Find the line containing "The major cities" in the entries below. Restate it and each line after it, word for word, up to and including the line containing "Two-thirds of New".

****************************************

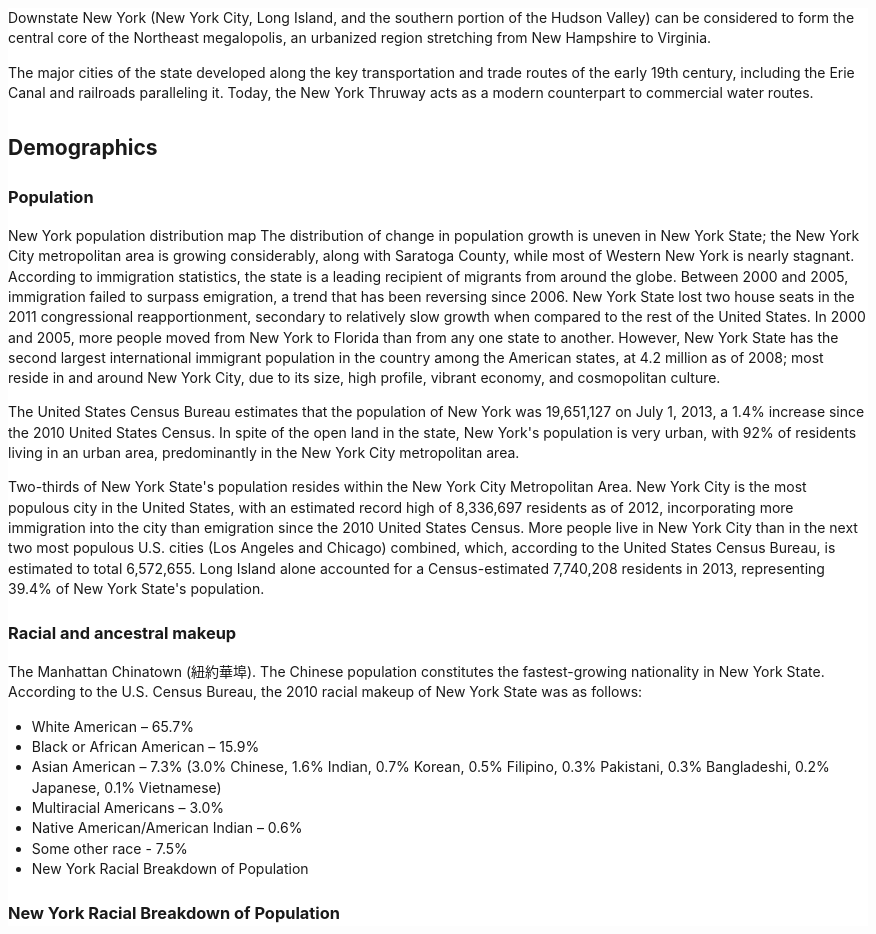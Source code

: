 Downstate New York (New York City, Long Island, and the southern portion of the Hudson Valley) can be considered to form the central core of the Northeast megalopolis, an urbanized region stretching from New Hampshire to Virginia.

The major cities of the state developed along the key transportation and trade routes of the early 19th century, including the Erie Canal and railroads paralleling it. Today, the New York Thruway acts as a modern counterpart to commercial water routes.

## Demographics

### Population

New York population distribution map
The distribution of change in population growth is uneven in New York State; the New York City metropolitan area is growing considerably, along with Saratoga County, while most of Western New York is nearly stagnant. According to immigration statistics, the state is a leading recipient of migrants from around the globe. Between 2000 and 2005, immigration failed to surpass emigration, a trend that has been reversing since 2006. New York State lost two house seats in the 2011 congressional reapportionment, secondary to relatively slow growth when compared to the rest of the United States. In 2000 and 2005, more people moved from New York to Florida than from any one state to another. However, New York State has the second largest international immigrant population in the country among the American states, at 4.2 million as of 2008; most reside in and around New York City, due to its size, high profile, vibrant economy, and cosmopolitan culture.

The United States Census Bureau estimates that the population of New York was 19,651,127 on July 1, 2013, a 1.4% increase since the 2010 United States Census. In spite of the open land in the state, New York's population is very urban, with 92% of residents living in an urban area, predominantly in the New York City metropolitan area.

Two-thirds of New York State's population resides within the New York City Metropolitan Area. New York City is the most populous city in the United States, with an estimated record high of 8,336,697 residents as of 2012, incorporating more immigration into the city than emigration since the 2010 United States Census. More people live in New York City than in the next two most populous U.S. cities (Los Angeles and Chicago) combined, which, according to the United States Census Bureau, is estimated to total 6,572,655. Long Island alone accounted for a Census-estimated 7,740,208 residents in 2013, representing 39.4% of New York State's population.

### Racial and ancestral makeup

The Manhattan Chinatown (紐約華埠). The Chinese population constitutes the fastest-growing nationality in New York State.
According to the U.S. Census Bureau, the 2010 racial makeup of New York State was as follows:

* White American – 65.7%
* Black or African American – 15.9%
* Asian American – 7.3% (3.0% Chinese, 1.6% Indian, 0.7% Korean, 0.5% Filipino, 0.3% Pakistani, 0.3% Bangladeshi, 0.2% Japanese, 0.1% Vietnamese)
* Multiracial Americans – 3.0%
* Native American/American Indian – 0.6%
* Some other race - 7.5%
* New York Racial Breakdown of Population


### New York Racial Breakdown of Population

****************************************

## RESPONSE AREA
The major cities of the state developed along the key transportation and trade routes of the early 19th century, including the Erie Canal and railroads paralleling it. Today, the New York Thruway acts as a modern counterpart to commercial water routes.

## Demographics

### Population

New York population distribution map
The distribution of change in population growth is uneven in New York State; the New York City metropolitan area is growing considerably, along with Saratoga County, while most of Western New York is nearly stagnant. According to immigration statistics, the state is a leading recipient of migrants from around the globe. Between 2000 and 2005, immigration failed to surpass emigration, a trend that has been reversing since 2006. New York State lost two house seats in the 2011 congressional reapportionment, secondary to relatively slow growth when compared to the rest of the United States. In 2000 and 2005, more people moved from New York to Florida than from any one state to another. However, New York State has the second largest international immigrant population in the country among the American states, at 4.2 million as of 2008; most reside in and around New York City, due to its size, high profile, vibrant economy, and cosmopolitan culture.

The United States Census Bureau estimates that the population of New York was 19,651,127 on July 1, 2013, a 1.4% increase since the 2010 United States Census. In spite of the open land in the state, New York's population is very urban, with 92% of residents living in an urban area, predominantly in the New York City metropolitan area.

Two-thirds of New York State's population resides within the New York City Metropolitan Area. New York City is the most populous city in the United States, with an estimated record high of 8,336,697 residents as of 2012, incorporating more immigration into the city than emigration since the 2010 United States Census. More people live in New York City than in the next two most populous U.S. cities (Los Angeles and Chicago) combined, which, according to the United States Census Bureau, is estimated to total 6,572,655. Long Island alone accounted for a Census-estimated 7,740,208 residents in 2013, representing 39.4% of New York State's population.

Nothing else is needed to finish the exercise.